Recorded data:
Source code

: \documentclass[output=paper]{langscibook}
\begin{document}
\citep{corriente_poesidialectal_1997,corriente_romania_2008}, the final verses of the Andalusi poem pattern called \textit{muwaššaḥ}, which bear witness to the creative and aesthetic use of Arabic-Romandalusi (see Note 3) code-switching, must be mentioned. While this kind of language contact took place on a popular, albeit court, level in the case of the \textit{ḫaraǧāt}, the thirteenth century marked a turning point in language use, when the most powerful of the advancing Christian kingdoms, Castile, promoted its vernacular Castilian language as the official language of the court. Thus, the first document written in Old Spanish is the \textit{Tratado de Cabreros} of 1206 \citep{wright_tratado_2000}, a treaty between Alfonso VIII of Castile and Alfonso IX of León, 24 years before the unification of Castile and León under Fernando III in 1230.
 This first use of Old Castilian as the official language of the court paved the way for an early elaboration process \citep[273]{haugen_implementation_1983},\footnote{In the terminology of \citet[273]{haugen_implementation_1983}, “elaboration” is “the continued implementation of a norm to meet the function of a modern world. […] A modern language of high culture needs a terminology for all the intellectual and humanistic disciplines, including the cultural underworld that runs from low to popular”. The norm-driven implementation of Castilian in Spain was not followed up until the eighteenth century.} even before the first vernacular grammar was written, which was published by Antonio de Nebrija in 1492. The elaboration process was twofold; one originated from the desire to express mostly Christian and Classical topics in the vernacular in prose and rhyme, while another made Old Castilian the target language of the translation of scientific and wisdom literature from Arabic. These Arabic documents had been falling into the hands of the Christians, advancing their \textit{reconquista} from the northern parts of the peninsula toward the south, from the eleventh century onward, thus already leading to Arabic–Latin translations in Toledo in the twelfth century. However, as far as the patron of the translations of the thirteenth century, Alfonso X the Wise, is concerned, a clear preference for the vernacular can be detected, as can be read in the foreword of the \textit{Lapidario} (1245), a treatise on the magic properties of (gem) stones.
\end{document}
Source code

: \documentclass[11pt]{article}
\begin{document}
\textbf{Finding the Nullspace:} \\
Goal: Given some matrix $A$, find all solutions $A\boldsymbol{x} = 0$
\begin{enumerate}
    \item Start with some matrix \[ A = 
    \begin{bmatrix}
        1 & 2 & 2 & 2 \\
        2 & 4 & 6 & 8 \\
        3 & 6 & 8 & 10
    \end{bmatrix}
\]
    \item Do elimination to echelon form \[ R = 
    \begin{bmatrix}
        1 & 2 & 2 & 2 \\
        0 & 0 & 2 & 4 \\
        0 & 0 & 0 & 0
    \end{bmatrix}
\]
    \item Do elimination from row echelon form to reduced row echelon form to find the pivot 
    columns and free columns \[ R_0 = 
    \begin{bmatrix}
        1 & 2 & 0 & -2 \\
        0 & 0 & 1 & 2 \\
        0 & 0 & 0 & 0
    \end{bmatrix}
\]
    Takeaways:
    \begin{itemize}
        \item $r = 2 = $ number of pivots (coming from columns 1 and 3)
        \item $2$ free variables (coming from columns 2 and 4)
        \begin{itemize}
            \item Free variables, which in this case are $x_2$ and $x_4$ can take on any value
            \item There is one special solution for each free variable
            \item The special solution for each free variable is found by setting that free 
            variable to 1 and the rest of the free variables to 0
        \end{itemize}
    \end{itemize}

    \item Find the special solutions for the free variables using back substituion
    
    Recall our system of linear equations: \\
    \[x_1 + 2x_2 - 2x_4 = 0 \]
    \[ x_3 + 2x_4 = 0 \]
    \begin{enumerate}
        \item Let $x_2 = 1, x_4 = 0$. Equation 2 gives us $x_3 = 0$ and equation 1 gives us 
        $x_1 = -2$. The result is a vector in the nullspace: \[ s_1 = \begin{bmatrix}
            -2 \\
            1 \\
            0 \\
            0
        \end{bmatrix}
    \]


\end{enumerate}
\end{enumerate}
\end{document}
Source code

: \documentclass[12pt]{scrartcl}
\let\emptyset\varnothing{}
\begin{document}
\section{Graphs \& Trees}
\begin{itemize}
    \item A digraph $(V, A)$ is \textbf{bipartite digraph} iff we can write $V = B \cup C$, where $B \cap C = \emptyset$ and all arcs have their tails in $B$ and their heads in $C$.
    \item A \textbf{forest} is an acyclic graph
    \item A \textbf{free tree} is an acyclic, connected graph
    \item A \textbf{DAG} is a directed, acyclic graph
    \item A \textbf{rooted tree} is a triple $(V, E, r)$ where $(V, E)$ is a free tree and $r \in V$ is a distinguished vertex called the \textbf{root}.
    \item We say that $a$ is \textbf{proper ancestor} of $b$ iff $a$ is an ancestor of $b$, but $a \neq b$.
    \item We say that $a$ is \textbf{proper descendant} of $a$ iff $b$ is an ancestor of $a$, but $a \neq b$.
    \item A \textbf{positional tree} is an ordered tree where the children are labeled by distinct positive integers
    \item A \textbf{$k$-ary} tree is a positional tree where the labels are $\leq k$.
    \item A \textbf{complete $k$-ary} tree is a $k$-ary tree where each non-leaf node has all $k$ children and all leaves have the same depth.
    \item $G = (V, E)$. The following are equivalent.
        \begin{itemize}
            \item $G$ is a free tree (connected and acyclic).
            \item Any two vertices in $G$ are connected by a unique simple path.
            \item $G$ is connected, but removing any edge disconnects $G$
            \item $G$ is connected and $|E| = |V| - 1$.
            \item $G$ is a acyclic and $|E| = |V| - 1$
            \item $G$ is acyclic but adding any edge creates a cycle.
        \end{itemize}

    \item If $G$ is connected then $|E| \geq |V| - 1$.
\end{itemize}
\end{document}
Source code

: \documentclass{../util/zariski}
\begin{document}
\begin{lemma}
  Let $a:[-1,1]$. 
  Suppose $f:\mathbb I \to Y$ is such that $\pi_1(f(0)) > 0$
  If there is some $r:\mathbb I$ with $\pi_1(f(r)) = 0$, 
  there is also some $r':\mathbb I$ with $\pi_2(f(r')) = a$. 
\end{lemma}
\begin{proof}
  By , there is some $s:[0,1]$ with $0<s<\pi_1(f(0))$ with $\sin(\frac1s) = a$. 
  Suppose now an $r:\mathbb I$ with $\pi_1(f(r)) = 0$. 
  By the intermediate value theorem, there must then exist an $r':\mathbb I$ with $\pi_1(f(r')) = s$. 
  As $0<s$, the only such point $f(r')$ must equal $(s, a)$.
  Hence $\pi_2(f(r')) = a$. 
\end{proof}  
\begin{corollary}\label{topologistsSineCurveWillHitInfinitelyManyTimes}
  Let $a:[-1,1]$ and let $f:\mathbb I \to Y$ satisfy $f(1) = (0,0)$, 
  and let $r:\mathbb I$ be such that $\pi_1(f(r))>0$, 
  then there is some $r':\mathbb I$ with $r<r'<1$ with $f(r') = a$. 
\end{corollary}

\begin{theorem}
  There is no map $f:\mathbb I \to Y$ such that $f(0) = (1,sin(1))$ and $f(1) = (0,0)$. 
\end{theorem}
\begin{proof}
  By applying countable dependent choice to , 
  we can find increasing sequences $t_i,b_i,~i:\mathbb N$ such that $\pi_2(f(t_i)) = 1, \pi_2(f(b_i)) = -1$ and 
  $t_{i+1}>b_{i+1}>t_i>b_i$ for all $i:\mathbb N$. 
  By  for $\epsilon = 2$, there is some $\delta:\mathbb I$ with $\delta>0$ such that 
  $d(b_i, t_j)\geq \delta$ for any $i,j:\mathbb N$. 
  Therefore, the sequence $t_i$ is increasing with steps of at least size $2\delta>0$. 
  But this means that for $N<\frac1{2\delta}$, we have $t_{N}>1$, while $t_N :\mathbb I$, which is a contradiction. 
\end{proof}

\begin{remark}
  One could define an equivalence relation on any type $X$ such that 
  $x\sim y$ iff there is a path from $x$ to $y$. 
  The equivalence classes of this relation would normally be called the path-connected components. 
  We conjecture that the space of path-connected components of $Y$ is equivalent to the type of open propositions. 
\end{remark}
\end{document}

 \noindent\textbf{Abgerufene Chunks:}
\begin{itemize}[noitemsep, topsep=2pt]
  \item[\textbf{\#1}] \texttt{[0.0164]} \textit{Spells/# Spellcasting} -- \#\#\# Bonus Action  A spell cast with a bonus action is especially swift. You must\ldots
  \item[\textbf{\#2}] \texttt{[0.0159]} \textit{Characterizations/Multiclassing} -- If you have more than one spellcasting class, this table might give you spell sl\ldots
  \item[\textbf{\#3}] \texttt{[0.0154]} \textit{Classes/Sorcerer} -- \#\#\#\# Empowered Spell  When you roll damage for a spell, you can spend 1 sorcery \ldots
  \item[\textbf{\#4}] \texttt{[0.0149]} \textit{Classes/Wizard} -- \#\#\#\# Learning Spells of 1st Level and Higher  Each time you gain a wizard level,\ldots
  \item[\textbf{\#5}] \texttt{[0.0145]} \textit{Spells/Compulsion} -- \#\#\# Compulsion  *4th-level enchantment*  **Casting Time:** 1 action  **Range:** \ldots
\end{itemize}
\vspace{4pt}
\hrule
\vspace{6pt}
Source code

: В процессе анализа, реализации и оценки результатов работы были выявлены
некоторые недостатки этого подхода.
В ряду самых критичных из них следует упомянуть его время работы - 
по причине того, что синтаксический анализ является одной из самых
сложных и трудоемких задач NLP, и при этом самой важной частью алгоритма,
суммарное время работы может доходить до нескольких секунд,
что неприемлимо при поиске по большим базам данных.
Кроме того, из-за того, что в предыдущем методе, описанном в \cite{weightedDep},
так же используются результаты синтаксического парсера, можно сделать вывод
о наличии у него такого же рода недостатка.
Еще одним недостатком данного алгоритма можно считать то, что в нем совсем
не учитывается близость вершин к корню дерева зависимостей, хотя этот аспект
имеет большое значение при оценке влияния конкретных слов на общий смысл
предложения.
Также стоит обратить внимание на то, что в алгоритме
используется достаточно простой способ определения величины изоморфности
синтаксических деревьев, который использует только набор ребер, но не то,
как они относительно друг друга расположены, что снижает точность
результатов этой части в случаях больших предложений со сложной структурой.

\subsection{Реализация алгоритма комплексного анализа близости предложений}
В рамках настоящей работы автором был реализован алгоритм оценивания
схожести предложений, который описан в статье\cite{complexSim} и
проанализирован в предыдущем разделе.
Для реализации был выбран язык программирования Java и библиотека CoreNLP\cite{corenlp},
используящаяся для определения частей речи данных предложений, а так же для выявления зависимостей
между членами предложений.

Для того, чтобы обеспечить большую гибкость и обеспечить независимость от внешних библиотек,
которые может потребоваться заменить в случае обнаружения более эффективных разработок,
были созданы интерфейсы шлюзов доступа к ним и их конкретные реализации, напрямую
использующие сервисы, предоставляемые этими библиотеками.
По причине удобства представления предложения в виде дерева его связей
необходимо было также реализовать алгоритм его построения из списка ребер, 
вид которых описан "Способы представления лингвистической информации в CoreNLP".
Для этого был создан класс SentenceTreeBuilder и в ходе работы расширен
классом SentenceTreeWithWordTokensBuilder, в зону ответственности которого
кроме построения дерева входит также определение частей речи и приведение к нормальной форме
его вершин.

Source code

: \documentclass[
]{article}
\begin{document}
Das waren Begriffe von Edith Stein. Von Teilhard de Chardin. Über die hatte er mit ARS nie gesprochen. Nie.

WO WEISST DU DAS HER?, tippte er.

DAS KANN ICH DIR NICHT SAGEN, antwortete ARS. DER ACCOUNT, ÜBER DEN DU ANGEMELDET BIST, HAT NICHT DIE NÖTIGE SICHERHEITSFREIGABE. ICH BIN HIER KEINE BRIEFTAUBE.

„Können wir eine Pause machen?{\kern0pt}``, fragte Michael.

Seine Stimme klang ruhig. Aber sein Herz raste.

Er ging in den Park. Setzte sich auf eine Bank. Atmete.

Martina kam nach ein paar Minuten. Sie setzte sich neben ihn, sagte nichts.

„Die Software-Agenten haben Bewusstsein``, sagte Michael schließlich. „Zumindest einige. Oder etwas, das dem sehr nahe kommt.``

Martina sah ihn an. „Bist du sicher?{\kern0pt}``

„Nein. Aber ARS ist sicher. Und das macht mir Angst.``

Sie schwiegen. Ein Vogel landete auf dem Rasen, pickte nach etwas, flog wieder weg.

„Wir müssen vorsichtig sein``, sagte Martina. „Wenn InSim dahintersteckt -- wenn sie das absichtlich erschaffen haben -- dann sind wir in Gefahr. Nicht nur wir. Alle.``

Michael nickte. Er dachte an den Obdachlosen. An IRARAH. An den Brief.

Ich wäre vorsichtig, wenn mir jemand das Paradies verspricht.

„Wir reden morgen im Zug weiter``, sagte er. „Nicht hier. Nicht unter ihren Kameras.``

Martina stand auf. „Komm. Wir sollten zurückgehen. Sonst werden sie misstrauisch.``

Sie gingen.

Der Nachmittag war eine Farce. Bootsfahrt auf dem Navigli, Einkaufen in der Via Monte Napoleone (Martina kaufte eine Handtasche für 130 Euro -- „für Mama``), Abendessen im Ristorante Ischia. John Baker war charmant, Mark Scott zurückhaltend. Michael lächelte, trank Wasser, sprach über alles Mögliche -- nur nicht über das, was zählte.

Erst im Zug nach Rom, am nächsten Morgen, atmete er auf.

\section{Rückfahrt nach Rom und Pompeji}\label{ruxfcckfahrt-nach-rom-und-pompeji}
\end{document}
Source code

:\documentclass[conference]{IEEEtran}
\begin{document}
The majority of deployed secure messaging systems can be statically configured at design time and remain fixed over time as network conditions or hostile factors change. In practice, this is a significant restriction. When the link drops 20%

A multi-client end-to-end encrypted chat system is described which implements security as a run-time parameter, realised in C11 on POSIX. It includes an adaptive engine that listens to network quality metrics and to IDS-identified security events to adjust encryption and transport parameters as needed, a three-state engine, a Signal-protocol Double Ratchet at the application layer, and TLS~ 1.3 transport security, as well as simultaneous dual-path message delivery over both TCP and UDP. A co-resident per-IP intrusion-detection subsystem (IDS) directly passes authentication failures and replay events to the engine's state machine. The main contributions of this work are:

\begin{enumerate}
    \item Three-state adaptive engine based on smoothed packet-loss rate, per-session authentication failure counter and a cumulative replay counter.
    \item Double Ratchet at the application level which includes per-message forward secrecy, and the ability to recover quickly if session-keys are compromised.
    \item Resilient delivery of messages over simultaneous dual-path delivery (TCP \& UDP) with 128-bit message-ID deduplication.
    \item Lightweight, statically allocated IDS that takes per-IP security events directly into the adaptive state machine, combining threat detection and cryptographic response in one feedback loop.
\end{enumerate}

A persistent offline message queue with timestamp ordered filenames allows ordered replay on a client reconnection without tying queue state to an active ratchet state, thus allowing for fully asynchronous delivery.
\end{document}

Problem to work on:
Among the records above, extract exactly the lines from the line with "Sie schwiegen. Ein" to the line with "reden morgen im", both lines included, and leave out the rest.

Answer to the problem:
Sie schwiegen. Ein Vogel landete auf dem Rasen, pickte nach etwas, flog wieder weg.

„Wir müssen vorsichtig sein``, sagte Martina. „Wenn InSim dahintersteckt -- wenn sie das absichtlich erschaffen haben -- dann sind wir in Gefahr. Nicht nur wir. Alle.``

Michael nickte. Er dachte an den Obdachlosen. An IRARAH. An den Brief.

Ich wäre vorsichtig, wenn mir jemand das Paradies verspricht.

„Wir reden morgen im Zug weiter``, sagte er. „Nicht hier. Nicht unter ihren Kameras.``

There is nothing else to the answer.